YOUR INSTRUCTIONS: Search the records for lines with the word "Пермь" and copy each match.

-------------------------

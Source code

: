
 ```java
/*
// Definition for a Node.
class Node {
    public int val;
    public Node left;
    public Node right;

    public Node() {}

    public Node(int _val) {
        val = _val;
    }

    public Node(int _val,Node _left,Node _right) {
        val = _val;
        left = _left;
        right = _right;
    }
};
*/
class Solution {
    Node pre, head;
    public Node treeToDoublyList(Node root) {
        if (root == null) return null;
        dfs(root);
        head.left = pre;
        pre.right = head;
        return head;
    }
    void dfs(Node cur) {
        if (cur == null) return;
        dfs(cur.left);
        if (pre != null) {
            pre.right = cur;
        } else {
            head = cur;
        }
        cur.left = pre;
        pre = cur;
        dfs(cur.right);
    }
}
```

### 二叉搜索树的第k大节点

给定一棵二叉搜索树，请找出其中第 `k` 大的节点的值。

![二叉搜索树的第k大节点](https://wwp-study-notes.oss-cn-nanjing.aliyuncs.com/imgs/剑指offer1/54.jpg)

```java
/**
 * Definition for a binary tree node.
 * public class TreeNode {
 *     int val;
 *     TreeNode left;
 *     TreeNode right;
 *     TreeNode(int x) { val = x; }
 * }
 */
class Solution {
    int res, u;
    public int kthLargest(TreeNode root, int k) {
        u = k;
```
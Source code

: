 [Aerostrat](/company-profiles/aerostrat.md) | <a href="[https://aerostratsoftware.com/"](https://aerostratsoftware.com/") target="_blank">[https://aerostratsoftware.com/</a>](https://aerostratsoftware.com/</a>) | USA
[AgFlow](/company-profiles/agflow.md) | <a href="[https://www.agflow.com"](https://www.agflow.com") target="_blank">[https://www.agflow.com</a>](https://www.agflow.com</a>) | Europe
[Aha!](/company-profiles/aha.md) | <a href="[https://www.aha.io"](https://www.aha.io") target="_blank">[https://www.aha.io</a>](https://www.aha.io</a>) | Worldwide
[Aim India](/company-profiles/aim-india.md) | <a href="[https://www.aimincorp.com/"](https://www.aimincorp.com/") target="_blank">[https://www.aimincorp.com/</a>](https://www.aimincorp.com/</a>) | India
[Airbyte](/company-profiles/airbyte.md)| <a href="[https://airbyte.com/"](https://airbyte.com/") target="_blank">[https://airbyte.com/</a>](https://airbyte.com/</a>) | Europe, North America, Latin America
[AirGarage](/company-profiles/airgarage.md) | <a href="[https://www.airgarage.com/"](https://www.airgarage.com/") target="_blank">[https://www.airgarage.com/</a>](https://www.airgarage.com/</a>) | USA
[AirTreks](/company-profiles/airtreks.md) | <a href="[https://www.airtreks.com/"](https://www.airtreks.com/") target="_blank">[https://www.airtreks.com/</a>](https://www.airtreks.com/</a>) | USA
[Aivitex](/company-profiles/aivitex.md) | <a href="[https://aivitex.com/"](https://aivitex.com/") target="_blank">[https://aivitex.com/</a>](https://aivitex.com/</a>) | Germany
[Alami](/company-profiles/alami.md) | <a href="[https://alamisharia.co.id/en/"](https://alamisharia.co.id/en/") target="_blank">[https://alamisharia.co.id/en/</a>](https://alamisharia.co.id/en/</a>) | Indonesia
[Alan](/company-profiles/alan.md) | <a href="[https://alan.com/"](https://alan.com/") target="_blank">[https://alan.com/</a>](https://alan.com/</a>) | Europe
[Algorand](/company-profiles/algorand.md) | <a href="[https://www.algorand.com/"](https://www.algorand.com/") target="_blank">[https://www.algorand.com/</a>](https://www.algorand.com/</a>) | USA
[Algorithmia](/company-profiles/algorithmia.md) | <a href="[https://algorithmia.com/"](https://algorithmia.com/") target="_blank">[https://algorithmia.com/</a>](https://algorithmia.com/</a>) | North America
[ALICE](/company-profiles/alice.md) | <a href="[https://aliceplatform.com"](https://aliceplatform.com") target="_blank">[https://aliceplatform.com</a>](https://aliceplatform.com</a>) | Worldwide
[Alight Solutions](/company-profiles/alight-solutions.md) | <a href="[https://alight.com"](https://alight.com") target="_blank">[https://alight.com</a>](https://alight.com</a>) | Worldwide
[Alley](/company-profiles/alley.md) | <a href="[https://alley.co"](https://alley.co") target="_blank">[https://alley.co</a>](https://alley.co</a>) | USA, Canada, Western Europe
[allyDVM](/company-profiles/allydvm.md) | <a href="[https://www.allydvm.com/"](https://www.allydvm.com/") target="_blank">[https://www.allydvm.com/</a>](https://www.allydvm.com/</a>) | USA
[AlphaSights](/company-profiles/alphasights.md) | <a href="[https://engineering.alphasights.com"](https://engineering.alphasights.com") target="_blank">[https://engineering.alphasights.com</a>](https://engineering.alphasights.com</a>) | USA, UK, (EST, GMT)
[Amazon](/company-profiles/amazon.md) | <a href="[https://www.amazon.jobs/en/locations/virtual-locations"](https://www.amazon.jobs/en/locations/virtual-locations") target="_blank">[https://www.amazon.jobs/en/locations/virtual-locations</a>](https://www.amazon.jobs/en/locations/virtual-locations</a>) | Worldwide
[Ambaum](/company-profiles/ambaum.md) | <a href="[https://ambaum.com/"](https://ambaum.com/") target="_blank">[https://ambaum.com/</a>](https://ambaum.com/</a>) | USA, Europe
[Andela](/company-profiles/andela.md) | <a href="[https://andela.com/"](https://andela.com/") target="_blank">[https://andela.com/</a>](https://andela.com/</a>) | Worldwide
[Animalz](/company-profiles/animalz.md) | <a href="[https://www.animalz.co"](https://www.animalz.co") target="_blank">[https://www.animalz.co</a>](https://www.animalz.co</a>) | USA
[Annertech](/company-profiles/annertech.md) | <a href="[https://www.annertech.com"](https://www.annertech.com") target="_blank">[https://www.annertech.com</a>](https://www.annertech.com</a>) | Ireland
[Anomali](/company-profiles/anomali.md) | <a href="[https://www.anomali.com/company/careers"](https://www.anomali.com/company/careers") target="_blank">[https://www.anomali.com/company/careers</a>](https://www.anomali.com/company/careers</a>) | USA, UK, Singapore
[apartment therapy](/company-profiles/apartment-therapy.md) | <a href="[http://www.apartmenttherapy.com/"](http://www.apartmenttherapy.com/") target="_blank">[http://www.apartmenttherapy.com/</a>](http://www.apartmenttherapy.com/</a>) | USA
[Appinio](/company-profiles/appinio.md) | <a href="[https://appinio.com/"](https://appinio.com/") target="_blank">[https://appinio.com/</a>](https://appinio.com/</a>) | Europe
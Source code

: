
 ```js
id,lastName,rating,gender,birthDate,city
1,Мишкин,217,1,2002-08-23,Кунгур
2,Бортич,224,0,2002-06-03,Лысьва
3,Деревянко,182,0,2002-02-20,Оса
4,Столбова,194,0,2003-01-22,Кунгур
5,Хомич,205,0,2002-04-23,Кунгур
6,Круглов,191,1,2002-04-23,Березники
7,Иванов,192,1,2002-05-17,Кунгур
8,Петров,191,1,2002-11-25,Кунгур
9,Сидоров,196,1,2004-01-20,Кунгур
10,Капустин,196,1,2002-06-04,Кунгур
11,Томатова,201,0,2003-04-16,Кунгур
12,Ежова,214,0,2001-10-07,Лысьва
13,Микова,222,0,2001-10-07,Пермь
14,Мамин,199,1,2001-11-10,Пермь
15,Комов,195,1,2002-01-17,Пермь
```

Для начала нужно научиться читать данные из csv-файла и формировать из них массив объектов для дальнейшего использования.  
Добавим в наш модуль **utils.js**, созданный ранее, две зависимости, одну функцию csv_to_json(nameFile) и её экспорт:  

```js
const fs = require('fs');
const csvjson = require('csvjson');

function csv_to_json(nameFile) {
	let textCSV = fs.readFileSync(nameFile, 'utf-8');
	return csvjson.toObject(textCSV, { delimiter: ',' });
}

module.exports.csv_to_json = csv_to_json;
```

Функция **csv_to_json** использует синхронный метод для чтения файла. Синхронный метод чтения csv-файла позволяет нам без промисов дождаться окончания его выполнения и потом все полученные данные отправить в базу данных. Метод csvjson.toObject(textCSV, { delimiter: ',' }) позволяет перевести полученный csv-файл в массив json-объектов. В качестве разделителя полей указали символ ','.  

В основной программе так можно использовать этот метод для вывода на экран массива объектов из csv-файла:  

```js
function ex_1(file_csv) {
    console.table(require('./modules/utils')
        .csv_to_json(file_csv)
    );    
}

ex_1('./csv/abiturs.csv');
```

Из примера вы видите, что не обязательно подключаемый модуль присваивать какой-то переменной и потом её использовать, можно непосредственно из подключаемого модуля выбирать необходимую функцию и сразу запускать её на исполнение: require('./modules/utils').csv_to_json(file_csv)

-------------------------

WORKED SOLUTION:
13,Микова,222,0,2001-10-07,Пермь
14,Мамин,199,1,2001-11-10,Пермь
15,Комов,195,1,2002-01-17,Пермь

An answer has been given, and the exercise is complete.